Buddhism is located at index 11. Take a look at the dictionary.

In [None]:
squad_train['data'][title_of_interest[0][0]]['paragraphs'][0]

### Organize the `data.csv` 
Below is the requirement for the finetune dataset from the instruction page.
>Input: A directory containing a 'data.csv' file.
>- The first column of the 'data.csv' should have a question.
>- The second column should have the corresponding context.
>- The third column should have the integer character starting position for the answer in the context.
>- The fourth column should have the integer character ending position for the answer in the context.

The following nested for loop will go through each context, question and answer.

In [None]:
rows = []
for paragraph in squad_train['data'][title_of_interest[0][0]]['paragraphs']:
    context = paragraph['context']
    for qas in paragraph['qas']:
        question = qas['question']
        for answer in qas['answers']:
            answer_text = answer['text']
            answer_start = answer['answer_start']
            answer_end = answer_start + len(answer_text) - 1
            rows.append([question, context, answer_start, answer_end])

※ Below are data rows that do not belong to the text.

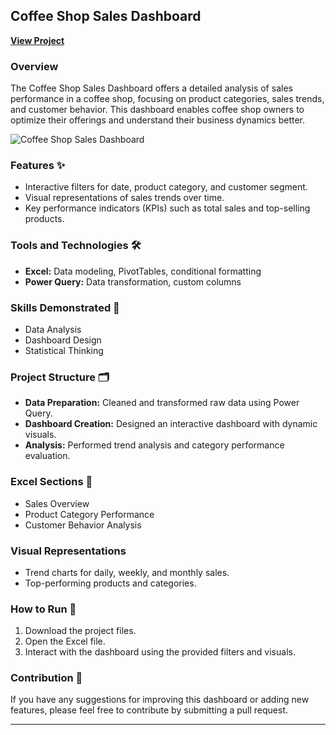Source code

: ##  Coffee Shop Sales Dashboard
**[View Project](https://github.com/shaun-mia/Excel-dashboard-Project/tree/main/Coffee%20Shop%20Sales)**

### Overview
The Coffee Shop Sales Dashboard offers a detailed analysis of sales performance in a coffee shop, focusing on product categories, sales trends, and customer behavior. This dashboard enables coffee shop owners to optimize their offerings and understand their business dynamics better.

![Coffee Shop Sales Dashboard](https://github.com/shaun-mia/Excel-dashboard-Project/blob/main/Coffee%20Shop%20Sales/Coffee%20Shop%20Sales%20Dashboard.png)

### Features ✨
- Interactive filters for date, product category, and customer segment.
- Visual representations of sales trends over time.
- Key performance indicators (KPIs) such as total sales and top-selling products.

### Tools and Technologies 🛠️
- **Excel:** Data modeling, PivotTables, conditional formatting
- **Power Query:** Data transformation, custom columns

### Skills Demonstrated 🧩
- Data Analysis
- Dashboard Design
- Statistical Thinking

### Project Structure 🗂️
- **Data Preparation:** Cleaned and transformed raw data using Power Query.
- **Dashboard Creation:** Designed an interactive dashboard with dynamic visuals.
- **Analysis:** Performed trend analysis and category performance evaluation.

### Excel Sections 📌
- Sales Overview
- Product Category Performance
- Customer Behavior Analysis

### Visual Representations
- Trend charts for daily, weekly, and monthly sales.
- Top-performing products and categories.

### How to Run 🚀
1. Download the project files.
2. Open the Excel file.
3. Interact with the dashboard using the provided filters and visuals.

### Contribution 🤝
If you have any suggestions for improving this dashboard or adding new features, please feel free to contribute by submitting a pull request.

---
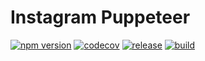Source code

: # Instagram Puppeteer
[![npm version](https://badge.fury.io/js/instagram-puppeteer.svg)](https://badge.fury.io/js/instagram-puppeteer)
[![codecov](https://codecov.io/gh/InstaSales/instagram-puppeteer/branch/main/graph/badge.svg?token=VA5XQCYVGJ)](https://codecov.io/gh/InstaSales/instagram-puppeteer)
[![release](https://github.com/InstaSales/instagram-puppeteer/actions/workflows/release.yml/badge.svg)](https://github.com/InstaSales/instagram-puppeteer/actions/workflows/release.yml)
[![build](https://github.com/InstaSales/instagram-puppeteer/actions/workflows/build.yml/badge.svg)](https://github.com/InstaSales/instagram-puppeteer/actions/workflows/build.yml)
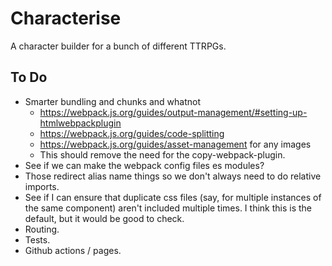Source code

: # Characterise

A character builder for a bunch of different TTRPGs.

## To Do

- Smarter bundling and chunks and whatnot
  - https://webpack.js.org/guides/output-management/#setting-up-htmlwebpackplugin
  - https://webpack.js.org/guides/code-splitting
  - https://webpack.js.org/guides/asset-management for any images
  - This should remove the need for the copy-webpack-plugin.
- See if we can make the webpack config files es modules?
- Those redirect alias name things so we don't always need to do relative imports.
- See if I can ensure that duplicate css files (say, for multiple instances of the same component) aren't included multiple times. I think this is the default, but it would be good to check.
- Routing.
- Tests.
- Github actions / pages.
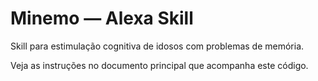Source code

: # Minemo — Alexa Skill

Skill para estimulação cognitiva de idosos com problemas de memória.

Veja as instruções no documento principal que acompanha este código.
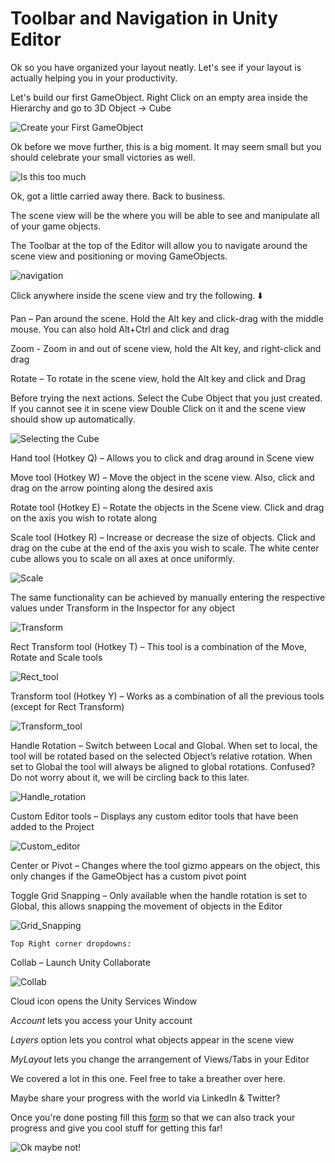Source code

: #  Toolbar and Navigation in Unity Editor

Ok so you have organized your layout neatly. Let's see if your layout is actually helping you in your productivity.

Let's build our first GameObject. Right Click on an empty area inside the Hierarchy and go to 3D Object -> Cube

![Create your First GameObject](./Images/CreateCube.png)

Ok before we move further, this is a big moment. It may seem small but you should celebrate your small victories as well.

![Is this too much](https://media.giphy.com/media/IwAZ6dvvvaTtdI8SD5/giphy.gif)

Ok, got a little carried away there. Back to business.

The scene view will be the where you will be able to see and manipulate all of your game objects. 

The Toolbar at the top of the Editor will allow you to navigate around the scene view and positioning or moving GameObjects.

![navigation](./Images/navigation.png)

Click anywhere inside the scene view and try the following. ⬇️

Pan – Pan around the scene. Hold the Alt key and click-drag with the middle mouse. You can also hold Alt+Ctrl and click and drag

Zoom - Zoom in and out of scene view, hold the Alt key, and right-click and drag

Rotate – To rotate in the scene view, hold the Alt key and click and Drag

Before trying the next actions. Select the Cube Object that you just created. If you cannot see it in scene view Double Click on it and the scene view should show up automatically.

![Selecting the Cube](./Images/CubeSelect.png)

Hand tool (Hotkey Q) – Allows you to click and drag around in Scene view

Move tool (Hotkey W) – Move the object in the scene view. Also, click and drag on the arrow pointing along the desired axis

Rotate tool (Hotkey E) – Rotate the objects in the Scene view. Click and drag on the axis you wish to rotate along

Scale tool (Hotkey R) – Increase or decrease the size of objects. Click and drag on the cube at the end of the axis you wish to scale. The white center cube allows you to scale on all axes at once uniformly. 

![Scale](./Images/Scale.png)

The same functionality can be achieved by manually entering the respective values under Transform in the Inspector for any object

![Transform](./Images/Transform.png)

Rect Transform tool (Hotkey T) – This tool is a combination of the Move, Rotate and Scale tools

![Rect_tool](./Images/Rect_tool.png)

Transform tool (Hotkey Y) – Works as a combination of all the previous tools (except for Rect Transform)

![Transform_tool](./Images/Transform_tool.png)

Handle Rotation – Switch between Local and Global. When set to local, the tool will be rotated based on the selected Object’s relative rotation. When set to Global the tool will always be aligned to global rotations. Confused? Do not worry about it, we will be circling back to this later.

![Handle_rotation](./Images/Handle_rotation.png)

Custom Editor tools – Displays any custom editor tools that have been added to the Project

![Custom_editor](./Images/Custom_editor.png)

Center or Pivot – Changes where the tool gizmo appears on the object, this only changes if the GameObject has a custom pivot point

Toggle Grid Snapping – Only available when the handle rotation is set to Global, this allows snapping the movement of objects in the Editor
    
![Grid_Snapping](./Images/Grid_Snapping.png)
    
    Top Right corner dropdowns: 
    
Collab – Launch Unity Collaborate
    
![Collab](./Images/COllab.png)
    

Cloud icon opens the Unity Services Window

*Account* lets you access your Unity account

*Layers* option lets you control what objects appear in the scene view

*MyLayout* lets you change the arrangement of Views/Tabs in your Editor

   
We covered a lot in this one. Feel free to take a breather over here.

Maybe share your progress with the world via LinkedIn & Twitter?

Once you're done posting fill this [form](https://airtable.com/shrXGSkgf5NClpoIU) so that we can also track your progress and give you cool stuff for getting this far!

![Ok maybe not!](https://media.giphy.com/media/MrwTZfbNw4tgA7ijsR/giphy.gif)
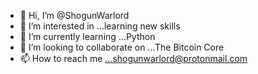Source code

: - 👋 Hi, I’m @ShogunWarlord
- 👀 I’m interested in ...learning new skills
- 🌱 I’m currently learning ...Python
- 💞️ I’m looking to collaborate on ...The Bitcoin Core
- 📫 How to reach me ...shogunwarlord@protonmail.com

<!---
ShogunWarlord/ShogunWarlord is a ✨ special ✨ repository because its `README.md` (this file) appears on your GitHub profile.
You can click the Preview link to take a look at your changes.
--->
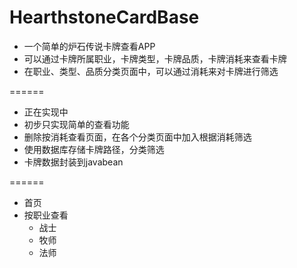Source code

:HearthstoneCardBase
===================

- 一个简单的炉石传说卡牌查看APP
- 可以通过卡牌所属职业，卡牌类型，卡牌品质，卡牌消耗来查看卡牌
- 在职业、类型、品质分类页面中，可以通过消耗来对卡牌进行筛选

======

- 正在实现中
- 初步只实现简单的查看功能
- 删除按消耗查看页面，在各个分类页面中加入根据消耗筛选
- 使用数据库存储卡牌路径，分类筛选
- 卡牌数据封装到javabean

======

- 首页
- 按职业查看
  - 战士
  - 牧师
  - 法师
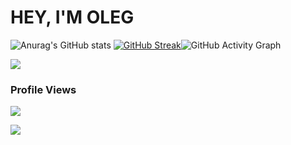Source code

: # HEY, I'M OLEG

![Anurag's GitHub stats](https://github-readme-stats.vercel.app/api?username=OCharnyshevich&count_private=true)
[![GitHub Streak](https://github-readme-streak-stats.herokuapp.com?user=OCharnyshevich&hide_border=true&date_format=M%20j%5B%2C%20Y%5D&fire=DD2727)](https://git.io/streak-stats)![GitHub Activity Graph](https://activity-graph.herokuapp.com/graph?username=OCharnyshevich&theme=react-dark&custom_title=My%20Contributions%20Graph%20is%20like%20a%20Rollercoster%20Ride&bg_color=3333cc&color=ffffff&line=ffffff&point=ffffff&area=true&hide_border=true)  

<img src="https://user-images.githubusercontent.com/73097560/115834477-dbab4500-a447-11eb-908a-139a6edaec5c.gif"> 
  
### Profile Views

![](https://count.getloli.com/get/@OCharnyshevich.github.readme)
</br>

<img src="https://user-images.githubusercontent.com/73097560/115834477-dbab4500-a447-11eb-908a-139a6edaec5c.gif">
</br>
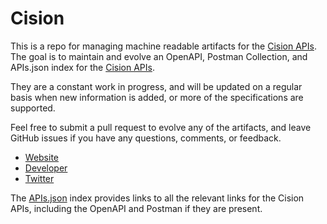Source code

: # CisionThis is a repo for managing machine readable artifacts for the [Cision APIs](http://24-7pressrelease.com). The goal is to maintain and evolve an OpenAPI, Postman Collection, and APIs.json index for the [Cision APIs](http://24-7pressrelease.com).They are a constant work in progress, and will be updated on a regular basis when new information is added, or more of the specifications are supported.Feel free to submit a pull request to evolve any of the artifacts, and leave GitHub issues if you have any questions, comments, or feedback.- [Website](http://24-7pressrelease.com)- [Developer](http://24-7pressrelease.com)- [Twitter](https://twitter.com/247pressrelease)The [APIs.json](https://github.com/api-evangelist/cision/blob/master/apis.json) index provides links to all the relevant links for the Cision APIs, including the OpenAPI and Postman if they are present.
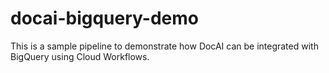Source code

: # docai-bigquery-demo
This is a sample pipeline to demonstrate how DocAI can be integrated with BigQuery using Cloud Workflows.
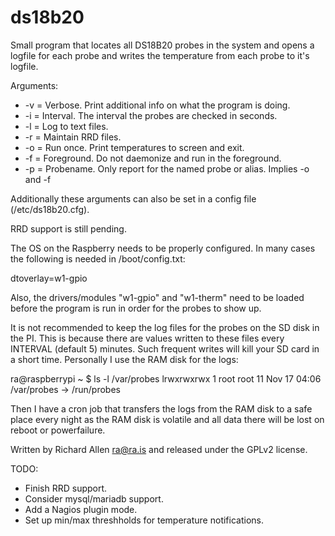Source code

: # ds18b20
Small program that locates all DS18B20 probes in the system
and opens a logfile for each probe and writes the temperature
from each probe to it's logfile.

Arguments:
* -v = Verbose.  Print additional info on what the program is doing.
* -i = Interval. The interval the probes are checked in seconds.
* -l = Log to text files.
* -r = Maintain RRD files.
* -o = Run once. Print temperatures to screen and exit.
* -f = Foreground.  Do not daemonize and run in the foreground.
* -p = Probename. Only report for the named probe or alias. Implies -o and -f

Additionally these arguments can also be set in a config file (/etc/ds18b20.cfg).

RRD support is still pending.

The OS on the Raspberry needs to be properly configured.    In many cases the
following is needed in /boot/config.txt:

dtoverlay=w1-gpio

Also, the drivers/modules "w1-gpio" and "w1-therm" need to be loaded before the
program is run in order for the probes to show up.

It is not recommended to keep the log files for the probes on the SD disk in the PI.
This is because there are values written to these files every INTERVAL (default 5)
minutes.   Such frequent writes will kill your SD card in a short time.
Personally I use the RAM disk for the logs:

ra@raspberrypi ~ $ ls -l /var/probes
lrwxrwxrwx 1 root root 11 Nov 17 04:06 /var/probes -> /run/probes

Then I have a cron job that transfers the logs from the RAM disk to a safe
place every night as the RAM disk is volatile and all data there will be
lost on reboot or powerfailure.

Written by Richard Allen <ra@ra.is> and released under the GPLv2 license.

TODO:
* Finish RRD support.
* Consider mysql/mariadb support.
* Add a Nagios plugin mode.
* Set up min/max threshholds for temperature notifications.

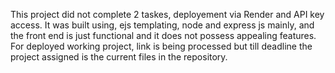 This project did not complete 2 taskes, deployement via Render and API key access. It was built using, ejs templating, node and express js mainly, and the front end is just functional and it does not possess appealing features.
For deployed working project, link is being processed but till deadline the project assigned is the current files in the repository.
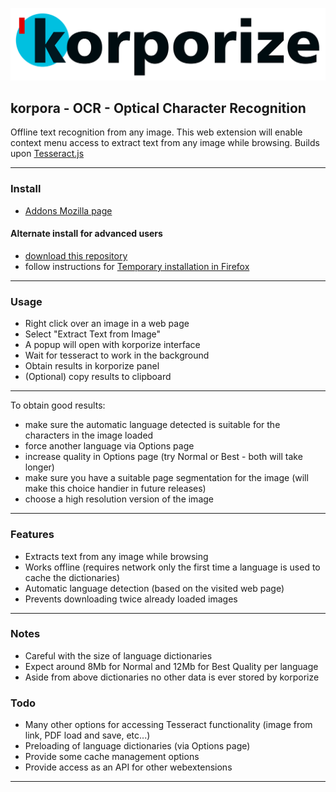 [![korporize](./img/korporize.svg)](http://tesseract.projectnaptha.com)

## korpora - OCR - Optical Character Recognition

Offline text recognition from any image. This web extension will enable context menu access to extract text from any image while browsing. Builds upon [Tesseract.js](https://github.com/naptha/tesseract.js)

****

### Install

- [Addons Mozilla page](https://addons.mozilla.org/en-GB/firefox/addon/korporize/)

#### Alternate install for advanced users

- [download this repository](https://github.com/gnonio/korporize/archive/master.zip)
- follow instructions for [Temporary installation in Firefox](./user-install.md)

****

### Usage

- Right click over an image in a web page
- Select "Extract Text from Image"
- A popup will open with korporize interface
- Wait for tesseract to work in the background
- Obtain results in korporize panel
- (Optional) copy results to clipboard

****

To obtain good results:
- make sure the automatic language detected is suitable for the characters in the image loaded
- force another language via Options page
- increase quality in Options page
(try Normal or Best - both will take longer)
- make sure you have a suitable page segmentation for the image
(will make this choice handier in future releases)
- choose a high resolution version of the image

****

### Features

- Extracts text from any image while browsing
- Works offline (requires network only the first time a language is used to cache the dictionaries)
- Automatic language detection (based on the visited web page)
- Prevents downloading twice already loaded images

****

### Notes

- Careful with the size of language dictionaries
- Expect around 8Mb for Normal and 12Mb for Best Quality per language
- Aside from above dictionaries no other data is ever stored by korporize

### Todo

- Many other options for accessing Tesseract functionality (image from link, PDF load and save, etc...)
- Preloading of language dictionaries (via Options page)
- Provide some cache management options
- Provide access as an API for other webextensions

****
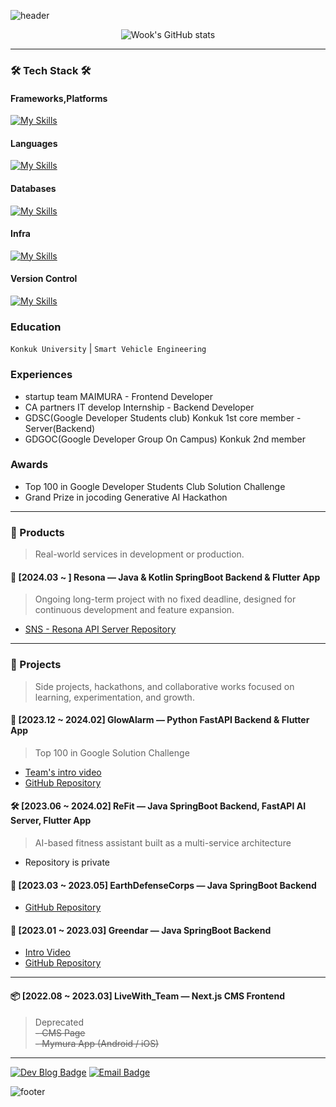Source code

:![header](https://capsule-render.vercel.app/api?type=transparent&color=gradient&height=200&section=header&text=Speculating%Wook&fontSize=50&fontColor=2E8B57)

<div>

<div align="center">

![Wook's GitHub stats](https://github-readme-stats.vercel.app/api?username=speculatingwook&show_icons=true&theme=vue-dark)

</div>



------


### 🛠 Tech Stack 🛠

#### Frameworks,Platforms
[![My Skills](https://skillicons.dev/icons?i=spring,nextjs)](https://skillicons.dev)<br>



#### Languages
[![My Skills](https://skillicons.dev/icons?i=java,javascript,python)](https://skillicons.dev)<br>


#### Databases
[![My Skills](https://skillicons.dev/icons?i=mysql,mongo)](https://skillicons.dev)<br>


#### Infra
[![My Skills](https://skillicons.dev/icons?i=aws,gcp,docker,githubactions)](https://skillicons.dev)<br>




#### Version Control
[![My Skills](https://skillicons.dev/icons?i=git,github)](https://skillicons.dev)<br>

</div>


### Education
`Konkuk University` | `Smart Vehicle Engineering`

### Experiences
- startup team MAIMURA - Frontend Developer
- CA partners IT develop Internship - Backend Developer
- GDSC(Google Developer Students club) Konkuk 1st core member - Server(Backend)
- GDGOC(Google Developer Group On Campus) Konkuk 2nd member

### Awards
- Top 100 in Google Developer Students Club Solution Challenge
- Grand Prize in jocoding Generative AI Hackathon

---

### 🧪 Products
> Real-world services in development or production.

#### 📱 [2024.03 ~ ] Resona — Java & Kotlin SpringBoot Backend & Flutter App
> Ongoing long-term project with no fixed deadline, designed for continuous development and feature expansion.
- [SNS - Resona API Server Repository](https://github.com/Team-SynApps/resona-api-server)

---

### 🚀 Projects
> Side projects, hackathons, and collaborative works focused on learning, experimentation, and growth.

#### 🧠 [2023.12 ~ 2024.02] GlowAlarm — Python FastAPI Backend & Flutter App
> Top 100 in Google Solution Challenge
- [Team's intro video](https://www.youtube.com/watch?v=2ticysXQrvU)
- [GitHub Repository](https://github.com/sound-light)


#### 🛠 [2023.06 ~ 2024.02] ReFit — Java SpringBoot Backend, FastAPI AI Server, Flutter App
> AI-based fitness assistant built as a multi-service architecture
- Repository is private


#### 🌱 [2023.03 ~ 2023.05] EarthDefenseCorps — Java SpringBoot Backend
- [GitHub Repository](https://github.com/EarthDefenseCorps/earth-defense-corps-backend)


#### 🌱 [2023.01 ~ 2023.03] Greendar — Java SpringBoot Backend
- [Intro Video](https://www.youtube.com/watch?v=aUiaK_zgogw)
- [GitHub Repository](https://github.com/Team-Greendar/GreendarServer)


---

#### 📦 [2022.08 ~ 2023.03] LiveWith_Team — Next.js CMS Frontend
> Deprecated  
~~- CMS Page~~  
~~- Mymura App (Android / iOS)~~

-------

[![Dev Blog Badge](http://img.shields.io/badge/Tech%20Blog-11B48A?style=flat&logo=Vimeo&logoColor=white)](https://blog-full-of-desire-v3.vercel.app) [![Email Badge](http://img.shields.io/badge/-Gmail-orange?style=flat&logo=Gmail&logoColor=white)](mailto:bwook9908@gmail.com)

![footer](https://capsule-render.vercel.app/api?type=waving&color=2E8B57&height=200&section=footer)
</box>

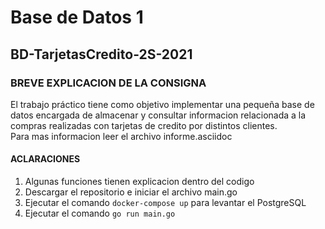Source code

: # Base de Datos 1

## BD-TarjetasCredito-2S-2021

### BREVE EXPLICACION DE LA CONSIGNA

El trabajo práctico tiene como objetivo implementar una pequeña base de datos encargada de almacenar y consultar informacion relacionada a la compras realizadas con tarjetas de credito por distintos clientes.\
Para mas informacion leer el archivo informe.asciidoc

#### ACLARACIONES

1) Algunas funciones tienen explicacion dentro del codigo
2) Descargar el repositorio e iniciar el archivo main.go
3) Ejecutar el comando `docker-compose up` para levantar el PostgreSQL
4) Ejecutar el comando `go run main.go`

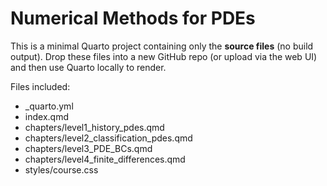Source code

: # Numerical Methods for PDEs

This is a minimal Quarto project containing only the **source files** (no build output).
Drop these files into a new GitHub repo (or upload via the web UI) and then use Quarto locally to render.

Files included:
- _quarto.yml
- index.qmd
- chapters/level1_history_pdes.qmd
- chapters/level2_classification_pdes.qmd
- chapters/level3_PDE_BCs.qmd
- chapters/level4_finite_differences.qmd
- styles/course.css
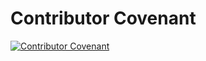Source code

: # Contributor Covenant
[![Contributor Covenant](https://img.shields.io/badge/Contributor%20Covenant-2.1-4baaaa.svg)](https://github.com/track-asia-vn/trackasia/blob/main/CODE_OF_CONDUCT.md)
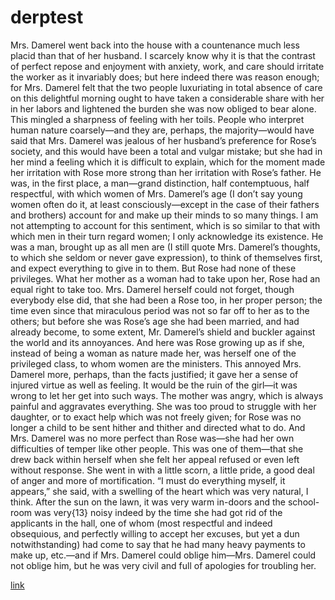 # derptest

Mrs. Damerel went back into the house with a countenance much less placid than that of her husband. I scarcely know why it is that the contrast of perfect repose and enjoyment with anxiety, work, and care should irritate the worker as it invariably does; but here indeed there was reason enough; for Mrs. Damerel felt that the two people luxuriating in total absence of care on this delightful morning ought to have taken a considerable share with her in her labors and lightened the burden she was now obliged to bear alone. This mingled a sharpness of feeling with her toils. People who interpret human nature coarsely—and they are, perhaps, the majority—would have said that Mrs. Damerel was jealous of her husband’s preference for Rose’s society, and this would have been a total and vulgar mistake; but she had in her mind a feeling which it is difficult to explain, which for the moment made her irritation with Rose more strong than her irritation with Rose’s father. He was, in the first place, a man—grand distinction, half contemptuous, half respectful, with which women of Mrs. Damerel’s age (I don’t say young women often do it, at least consciously—except in the case of their fathers and brothers) account for and make up their minds to so many things. I am not attempting to account for this sentiment, which is so similar to that with which men in their turn regard women; I only acknowledge its existence. He was a man, brought up as all men are (I still quote Mrs. Damerel’s thoughts, to which she seldom or never gave expression), to think of themselves first, and expect everything to give in to them. But Rose had none of these privileges. What her mother as a woman had to take upon her, Rose had an equal right to take too. Mrs. Damerel herself could not forget, though everybody else did, that she had been a Rose too, in her proper person; the time even since that miraculous period was not so far off to her as to the others; but before she was Rose’s age she had been married, and had already become, to some extent, Mr. Damerel’s shield and buckler against the world and its annoyances. And here was Rose growing up as if she, instead of being a woman as nature made her, was herself one of the privileged class, to whom women are the ministers. This annoyed Mrs. Damerel more, perhaps, than the facts justified; it gave her a sense of injured virtue as well as feeling. It would be the ruin of the girl—it was wrong to let her get into such ways. The mother was angry, which is always painful and aggravates everything. She was too proud to struggle with her daughter, or to exact help which was not freely given; for Rose was no longer a child to be sent hither and thither and directed what to do. And Mrs. Damerel was no more perfect than Rose was—she had her own difficulties of temper like other people. This was one of them—that she drew back within herself when she felt her appeal refused or even left without response. She went in with a little scorn, a little pride, a good deal of anger and more of mortification. “I must do everything myself, it appears,” she said, with a swelling of the heart which was very natural, I think. After the sun on the lawn, it was very warm in-doors and the school-room was very{13} noisy indeed by the time she had got rid of the applicants in the hall, one of whom (most respectful and indeed obsequious, and perfectly willing to accept her excuses, but yet a dun notwithstanding) had come to say that he had many heavy payments to make up, etc.—and if Mrs. Damerel could oblige him—Mrs. Damerel could not oblige him, but he was very civil and full of apologies for troubling her.

[link](/next/index.md)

Saving the `rows` into a csv

In [None]:
import csv

with open(f'{local_prefix}/data.csv', 'w', newline='') as f:
    writer = csv.writer(f)
    writer.writerows(rows)

In [None]:
!head -n2 data.csv

### Uploading the `data.csv` to a S3 bucket

In [None]:
sagemaker.s3.S3Uploader.upload(local_path=f'{local_prefix}/data.csv',
                               desired_s3_uri=f's3://{bucket}/{prefix}/{local_prefix}',
                               sagemaker_session=sess)